● Records for the exercise:
Content starts

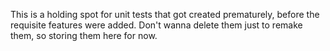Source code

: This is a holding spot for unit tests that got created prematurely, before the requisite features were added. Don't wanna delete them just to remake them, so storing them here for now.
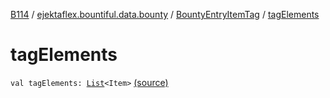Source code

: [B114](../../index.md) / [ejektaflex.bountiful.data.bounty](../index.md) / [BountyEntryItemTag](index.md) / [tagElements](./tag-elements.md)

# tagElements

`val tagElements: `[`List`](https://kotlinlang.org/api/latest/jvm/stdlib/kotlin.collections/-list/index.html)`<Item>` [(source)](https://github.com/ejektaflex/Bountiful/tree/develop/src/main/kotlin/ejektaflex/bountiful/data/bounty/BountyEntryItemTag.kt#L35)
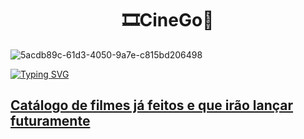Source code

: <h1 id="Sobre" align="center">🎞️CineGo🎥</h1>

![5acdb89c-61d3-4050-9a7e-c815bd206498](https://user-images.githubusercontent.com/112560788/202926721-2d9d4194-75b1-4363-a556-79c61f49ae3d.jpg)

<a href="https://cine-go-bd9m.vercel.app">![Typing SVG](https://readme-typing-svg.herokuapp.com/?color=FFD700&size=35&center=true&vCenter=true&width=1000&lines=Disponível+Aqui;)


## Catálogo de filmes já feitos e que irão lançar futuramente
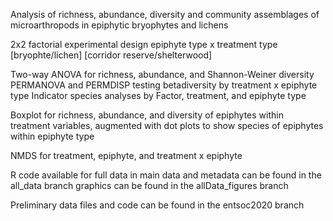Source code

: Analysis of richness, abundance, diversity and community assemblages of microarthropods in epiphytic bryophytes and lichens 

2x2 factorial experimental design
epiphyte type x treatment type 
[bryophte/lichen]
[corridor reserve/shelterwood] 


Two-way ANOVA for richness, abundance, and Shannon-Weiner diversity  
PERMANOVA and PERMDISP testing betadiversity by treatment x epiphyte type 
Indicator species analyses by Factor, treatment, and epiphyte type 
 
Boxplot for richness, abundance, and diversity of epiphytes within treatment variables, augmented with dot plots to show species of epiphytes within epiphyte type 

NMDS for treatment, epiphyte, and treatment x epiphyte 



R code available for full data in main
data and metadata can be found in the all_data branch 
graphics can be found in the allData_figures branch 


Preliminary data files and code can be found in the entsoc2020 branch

Content ends

● Requirement: Note every line above where the string "found" shows up, and copy those lines.

● Expected answer:
data and metadata can be found in the all_data branch 
graphics can be found in the allData_figures branch 
Preliminary data files and code can be found in the entsoc2020 branch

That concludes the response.